File First Appeal under Section 19(1) RTI Act 2026 — RTI Wiki citizen guide

⚠️ DPDP Rules, 2025 (14 Nov 2025) amended Section 8(1)(j) of the RTI Act — public-interest override now under Section 8(2). Read the note →

· 2026/04/19 05:02

Quick answer. If the Public Information Officer (PIO) doesn't respond to your RTI within 30 days (deemed refusal under §7(2)), or responds with incomplete / wrong / unjustifiably refused information, file a First Appeal under §19(1) of the RTI Act, 2005 to the First Appellate Authority (FAA) — an officer senior in rank to the PIO within the same Public Authority. Deadline: 30 days from receipt of PIO's response (or 30 days from when the response was due, if there was no response). The FAA must dispose of the appeal within 30 days (extendable to 45 days under §19(6) for sufficient cause). No fee. No advocate needed.
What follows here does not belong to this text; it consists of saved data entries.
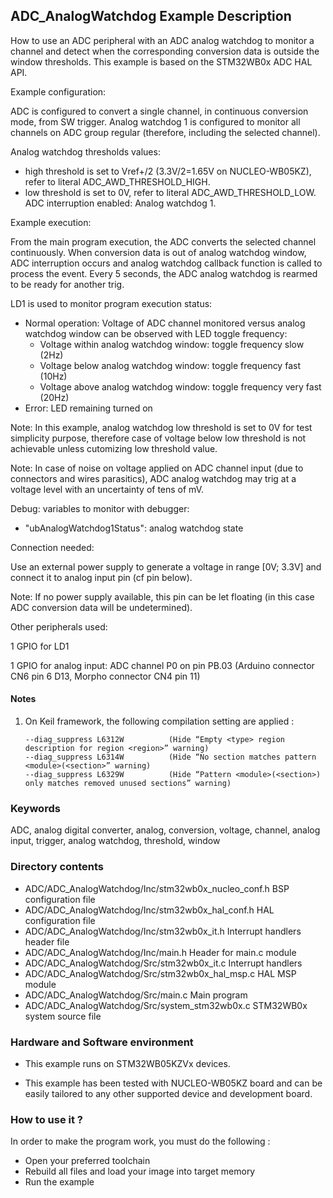 ## <b>ADC_AnalogWatchdog Example Description</b>

How to use an ADC peripheral with an ADC analog watchdog to monitor a channel
and detect when the corresponding conversion data is outside the window
thresholds.
This example is based on the STM32WB0x ADC HAL API.

Example configuration:

ADC is configured to convert a single channel, in continuous conversion mode,
from SW trigger.
Analog watchdog 1 is configured to monitor all channels on ADC group regular
(therefore, including the selected channel).

Analog watchdog thresholds values:

- high threshold is set to Vref+/2 (3.3V/2=1.65V on NUCLEO-WB05KZ), refer to literal ADC_AWD_THRESHOLD_HIGH.
- low threshold is set to 0V, refer to literal ADC_AWD_THRESHOLD_LOW.
ADC interruption enabled: Analog watchdog 1.

Example execution:

From the main program execution, the ADC converts the selected channel continuously.
When conversion data is out of analog watchdog window, ADC interruption occurs
and analog watchdog callback function is called to process the event.
Every 5 seconds, the ADC analog watchdog is rearmed to be ready for another trig.

LD1 is used to monitor program execution status:

- Normal operation: Voltage of ADC channel monitored versus analog watchdog window
  can be observed with LED toggle frequency:
  - Voltage within analog watchdog window: toggle frequency slow (2Hz)
  - Voltage below analog watchdog window: toggle frequency fast (10Hz)
  - Voltage above analog watchdog window: toggle frequency very fast (20Hz)
- Error: LED remaining turned on

Note: In this example, analog watchdog low threshold is set to 0V
      for test simplicity purpose, therefore case of voltage below low threshold
      is not achievable unless cutomizing low threshold value.

Note: In case of noise on voltage applied on ADC channel input (due to connectors and wires parasitics),
      ADC analog watchdog may trig at a voltage level with an uncertainty of tens of mV.

Debug: variables to monitor with debugger:

- "ubAnalogWatchdog1Status": analog watchdog state

Connection needed:

Use an external power supply to generate a voltage in range [0V; 3.3V]
and connect it to analog input pin (cf pin below).

Note: If no power supply available, this pin can be let floating (in this case
      ADC conversion data will be undetermined).

Other peripherals used:

  1 GPIO for LD1

  1 GPIO for analog input: ADC channel P0 on pin PB.03 (Arduino connector CN6 pin 6 D13, Morpho connector CN4 pin 11)

#### <b>Notes</b>
                                            
 1. On Keil framework, the following compilation setting are applied :
    
        --diag_suppress L6312W          (Hide “Empty <type> region description for region <region>” warning)
        --diag_suppress L6314W          (Hide “No section matches pattern <module>(<section>” warning)
        --diag_suppress L6329W          (Hide “Pattern <module>(<section>) only matches removed unused sections” warning)

### <b>Keywords</b>

ADC, analog digital converter, analog, conversion, voltage, channel, analog input, trigger, analog watchdog, threshold, window

### <b>Directory contents</b>

  - ADC/ADC_AnalogWatchdog/Inc/stm32wb0x_nucleo_conf.h     BSP configuration file
  - ADC/ADC_AnalogWatchdog/Inc/stm32wb0x_hal_conf.h    HAL configuration file
  - ADC/ADC_AnalogWatchdog/Inc/stm32wb0x_it.h          Interrupt handlers header file
  - ADC/ADC_AnalogWatchdog/Inc/main.h                  Header for main.c module
  - ADC/ADC_AnalogWatchdog/Src/stm32wb0x_it.c          Interrupt handlers
  - ADC/ADC_AnalogWatchdog/Src/stm32wb0x_hal_msp.c     HAL MSP module
  - ADC/ADC_AnalogWatchdog/Src/main.c                  Main program
  - ADC/ADC_AnalogWatchdog/Src/system_stm32wb0x.c      STM32WB0x system source file


### <b>Hardware and Software environment</b>

  - This example runs on STM32WB05KZVx devices.

  - This example has been tested with NUCLEO-WB05KZ board and can be
    easily tailored to any other supported device and development board.

### <b>How to use it ?</b>

In order to make the program work, you must do the following :

 - Open your preferred toolchain
 - Rebuild all files and load your image into target memory
 - Run the example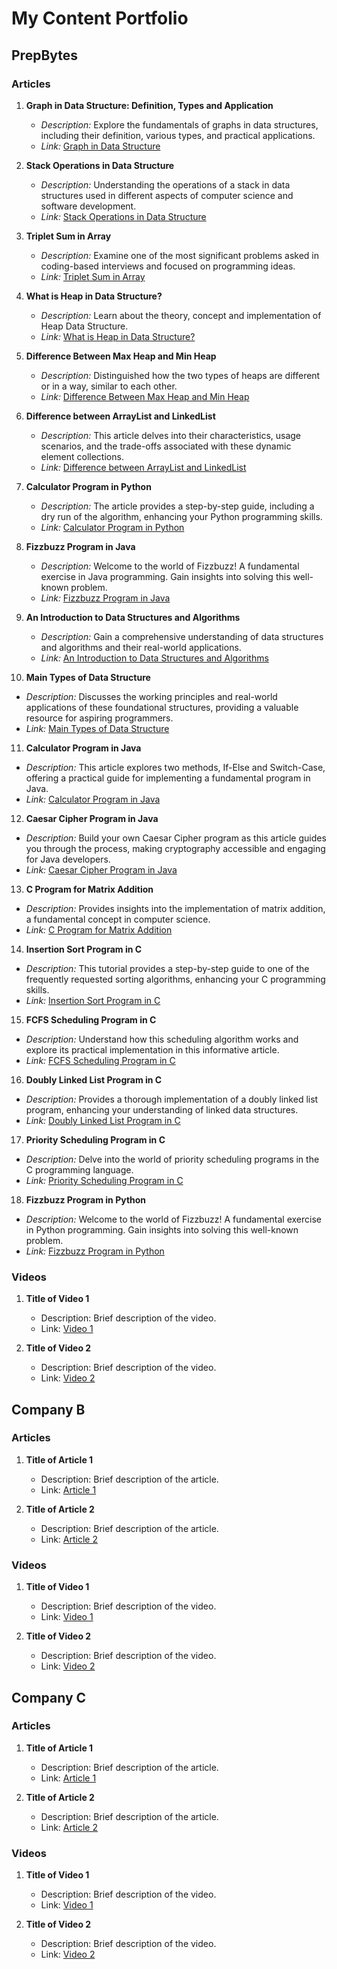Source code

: # My Content Portfolio

## PrepBytes

### Articles

1. **Graph in Data Structure: Definition, Types and Application**
   - *Description:* Explore the fundamentals of graphs in data structures, including their definition, various types, and practical applications.
   - *Link:* [Graph in Data Structure](https://www.prepbytes.com/blog/graphs/graph-in-data-structure/)

2. **Stack Operations in Data Structure**
   - *Description:* Understanding the operations of a stack in data structures used in different aspects of computer science and software development.
   - *Link:* [Stack Operations in Data Structure](https://www.prepbytes.com/blog/stacks/stack-operations-in-data-structure/)

3. **Triplet Sum in Array**
   - *Description:* Examine one of the most significant problems asked in coding-based interviews and focused on programming ideas.
   - *Link:* [Triplet Sum in Array](https://www.prepbytes.com/blog/arrays/triplet-sum-in-array/)

4. **What is Heap in Data Structure?**
   - *Description:* Learn about the theory, concept and implementation of Heap Data Structure.
   - *Link:* [What is Heap in Data Structure?](https://www.prepbytes.com/blog/heap/what-is-heap-in-data-structure/)

5. **Difference Between Max Heap and Min Heap**
   - *Description:* Distinguished how the two types of heaps are different or in a way, similar to each other.
   - *Link:* [Difference Between Max Heap and Min Heap](https://www.prepbytes.com/blog/heap/difference-between-max-heap-and-min-heap/)

6. **Difference between ArrayList and LinkedList**
   - *Description:* This article delves into their characteristics, usage scenarios, and the trade-offs associated with these dynamic element collections.
   - *Link:* [Difference between ArrayList and LinkedList](https://www.prepbytes.com/blog/linked-list/difference-between-arraylist-and-linkedlist/)

7. **Calculator Program in Python**
   - *Description:* The article provides a step-by-step guide, including a dry run of the algorithm, enhancing your Python programming skills.
   - *Link:* [Calculator Program in Python](https://www.prepbytes.com/blog/python/calculator-program-in-python/)

8. **Fizzbuzz Program in Java**
   - *Description:* Welcome to the world of Fizzbuzz! A fundamental exercise in Java programming. Gain insights into solving this well-known problem.
   - *Link:* [Fizzbuzz Program in Java](https://www.prepbytes.com/blog/java/fizzbuzz-program-in-java/)

9. **An Introduction to Data Structures and Algorithms**
   - *Description:* Gain a comprehensive understanding of data structures and algorithms and their real-world applications.
   - *Link:* [An Introduction to Data Structures and Algorithms](https://www.prepbytes.com/blog/data-structure/an-introduction-data-structures-and-algorithms/)

10. **Main Types of Data Structure**
   - *Description:* Discusses the working principles and real-world applications of these foundational structures, providing a valuable resource for aspiring programmers.
   - *Link:* [Main Types of Data Structure](https://www.prepbytes.com/blog/data-structure/main-types-of-data-structure/)

11. **Calculator Program in Java**
   - *Description:* This article explores two methods, If-Else and Switch-Case, offering a practical guide for implementing a fundamental program in Java.
   - *Link:* [Calculator Program in Java](https://www.prepbytes.com/blog/java/calculator-program-in-java/)

12. **Caesar Cipher Program in Java**
   - *Description:* Build your own Caesar Cipher program as this article guides you through the process, making cryptography accessible and engaging for Java developers.
   - *Link:* [Caesar Cipher Program in Java](https://www.prepbytes.com/blog/java/caesar-cipher-program-in-java/)

13. **C Program for Matrix Addition**
   - *Description:* Provides insights into the implementation of matrix addition, a fundamental concept in computer science.
   - *Link:* [C Program for Matrix Addition](https://www.prepbytes.com/blog/c-programming/c-program-for-matrix-addition/)

14. **Insertion Sort Program in C**
   - *Description:* This tutorial provides a step-by-step guide to one of the frequently requested sorting algorithms, enhancing your C programming skills.
   - *Link:* [Insertion Sort Program in C](https://www.prepbytes.com/blog/c-programming/insertion-sort-program-in-c/)

15. **FCFS Scheduling Program in C**
   - *Description:* Understand how this scheduling algorithm works and explore its practical implementation in this informative article.
   - *Link:* [FCFS Scheduling Program in C](https://www.prepbytes.com/blog/c-programming/fcfs-scheduling-program-in-c/)

16. **Doubly Linked List Program in C**
   - *Description:* Provides a thorough implementation of a doubly linked list program, enhancing your understanding of linked data structures.
   - *Link:* [Doubly Linked List Program in C](https://www.prepbytes.com/blog/c-programming/doubly-linked-list-program-in-c/)

17. **Priority Scheduling Program in C**
   - *Description:* Delve into the world of priority scheduling programs in the C programming language.
   - *Link:* [Priority Scheduling Program in C](https://www.prepbytes.com/blog/c-programming/priority-scheduling-program-in-c/)

18. **Fizzbuzz Program in Python**
   - *Description:* Welcome to the world of Fizzbuzz! A fundamental exercise in Python programming. Gain insights into solving this well-known problem.
   - *Link:* [Fizzbuzz Program in Python](https://www.prepbytes.com/blog/python/fizzbuzz-program-in-python/)


### Videos

1. **Title of Video 1**
   - Description: Brief description of the video.
   - Link: [Video 1](link_to_video_1_company_a)

2. **Title of Video 2**
   - Description: Brief description of the video.
   - Link: [Video 2](link_to_video_2_company_a)

## Company B

### Articles

1. **Title of Article 1**
   - Description: Brief description of the article.
   - Link: [Article 1](link_to_article_1_company_b)

2. **Title of Article 2**
   - Description: Brief description of the article.
   - Link: [Article 2](link_to_article_2_company_b)

### Videos

1. **Title of Video 1**
   - Description: Brief description of the video.
   - Link: [Video 1](link_to_video_1_company_b)

2. **Title of Video 2**
   - Description: Brief description of the video.
   - Link: [Video 2](link_to_video_2_company_b)

## Company C

### Articles

1. **Title of Article 1**
   - Description: Brief description of the article.
   - Link: [Article 1](link_to_article_1_company_c)

2. **Title of Article 2**
   - Description: Brief description of the article.
   - Link: [Article 2](link_to_article_2_company_c)

### Videos

1. **Title of Video 1**
   - Description: Brief description of the video.
   - Link: [Video 1](link_to_video_1_company_c)

2. **Title of Video 2**
   - Description: Brief description of the video.
   - Link: [Video 2](link_to_video_2_company_c)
Vikas's story — "Tehsildar's silence was actually paperwork on a babu's desk"

Vikas Inamdar, 37, IT consultant from Aundh, Pune. Bought a 2-BHK flat in Wakad in October 2024. Property mutation (the entry of his name in the 7/12 / property register at the Tehsildar's office) was applied for on 14 November 2024. Six months later — May 2025 — the mutation still hadn't happened. Stamp duty paid, registration done, possession taken. But on paper, the previous owner's name was still on the records.
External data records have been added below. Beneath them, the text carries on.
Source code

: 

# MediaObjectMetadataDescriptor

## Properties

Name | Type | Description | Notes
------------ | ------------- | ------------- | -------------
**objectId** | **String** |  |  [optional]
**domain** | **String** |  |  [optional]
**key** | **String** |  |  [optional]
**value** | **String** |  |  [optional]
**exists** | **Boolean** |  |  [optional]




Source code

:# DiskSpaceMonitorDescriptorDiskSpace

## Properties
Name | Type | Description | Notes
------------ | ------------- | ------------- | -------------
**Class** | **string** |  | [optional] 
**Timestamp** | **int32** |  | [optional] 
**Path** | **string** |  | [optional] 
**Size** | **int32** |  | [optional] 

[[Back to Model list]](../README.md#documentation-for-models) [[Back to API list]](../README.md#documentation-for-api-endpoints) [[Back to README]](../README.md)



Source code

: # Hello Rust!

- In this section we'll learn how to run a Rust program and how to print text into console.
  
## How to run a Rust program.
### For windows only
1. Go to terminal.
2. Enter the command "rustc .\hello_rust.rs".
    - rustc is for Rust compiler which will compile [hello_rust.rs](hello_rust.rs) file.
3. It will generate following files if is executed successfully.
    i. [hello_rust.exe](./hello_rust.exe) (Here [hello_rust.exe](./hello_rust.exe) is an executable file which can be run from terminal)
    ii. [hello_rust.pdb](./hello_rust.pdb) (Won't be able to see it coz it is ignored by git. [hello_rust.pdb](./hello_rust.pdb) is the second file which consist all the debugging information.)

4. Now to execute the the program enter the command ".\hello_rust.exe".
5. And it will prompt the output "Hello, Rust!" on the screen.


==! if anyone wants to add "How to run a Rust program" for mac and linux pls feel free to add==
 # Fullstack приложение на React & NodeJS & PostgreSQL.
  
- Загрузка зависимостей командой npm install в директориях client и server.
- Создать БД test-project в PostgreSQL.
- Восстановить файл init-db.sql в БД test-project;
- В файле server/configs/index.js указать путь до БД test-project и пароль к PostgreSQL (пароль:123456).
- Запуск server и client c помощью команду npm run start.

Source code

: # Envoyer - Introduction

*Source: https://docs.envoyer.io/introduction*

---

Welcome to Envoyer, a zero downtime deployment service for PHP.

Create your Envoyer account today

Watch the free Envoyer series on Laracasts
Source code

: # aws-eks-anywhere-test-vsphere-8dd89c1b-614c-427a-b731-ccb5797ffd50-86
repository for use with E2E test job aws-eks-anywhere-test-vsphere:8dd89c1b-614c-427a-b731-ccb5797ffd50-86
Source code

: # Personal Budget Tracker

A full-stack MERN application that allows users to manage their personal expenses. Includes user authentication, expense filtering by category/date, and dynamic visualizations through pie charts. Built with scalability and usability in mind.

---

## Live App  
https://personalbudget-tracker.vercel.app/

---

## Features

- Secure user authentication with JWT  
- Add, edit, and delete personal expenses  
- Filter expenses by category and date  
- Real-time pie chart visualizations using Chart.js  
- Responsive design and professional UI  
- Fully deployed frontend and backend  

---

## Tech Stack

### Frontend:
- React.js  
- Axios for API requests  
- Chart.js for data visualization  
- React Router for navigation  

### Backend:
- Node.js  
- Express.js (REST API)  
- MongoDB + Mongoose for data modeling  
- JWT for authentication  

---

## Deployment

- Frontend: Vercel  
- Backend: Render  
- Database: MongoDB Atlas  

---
“I filed an RTI on 28 February 2025 to the PIO at Tehsildar Pune City office. Three questions — copy of file noting on my mutation application, list of objections if any, expected date of mutation. ₹10 IPO. Speed Post — got delivered on 4 March. Day 30 came on 3 April. Nothing. Day 31 — still nothing. I drafted my First Appeal that evening. The First Appellate Authority for the Tehsildar's PIO is the Sub-Divisional Magistrate (SDM), Pune City — three floors above, same building. I quoted §19(1), enclosed photocopy of original RTI with Speed Post tracking proof, said one line: 'PIO has not responded within 30 days; this is deemed refusal under §7(2). I pray for direction to PIO under §19(8)(a) to provide the requested information.' Filed it on 5 April 2025 by hand at the SDM's reception — got a stamped acknowledgement. SDM took up the matter on 22 April. The PIO Tehsildar appeared, said the file was 'with the lekhpal for field verification'. SDM ordered: 15 days to provide info. 15 days later — actual file noting arrived. It said the mutation was on hold because the lekhpal had asked for an indemnity bond from me, but the request had never been communicated to me. I gave the indemnity bond on 5 May. Mutation done in the 7/12 records on 18 June 2025. Total elapsed: about 4 months from RTI to mutation. Without the First Appeal, the file would still be sitting on the lekhpal's desk.

—Vikas, June 2025

About 47% of First Appeals filed in 2024 were either fully or partially allowed by FAAs (CIC Annual Report 2024-25 + state SIC reports). The single biggest reason FAAs allow appeals is PIO non-response — which is mechanical, undebatable, and ends in a direction to disclose. Most citizens never reach Second Appeal because First Appeal works.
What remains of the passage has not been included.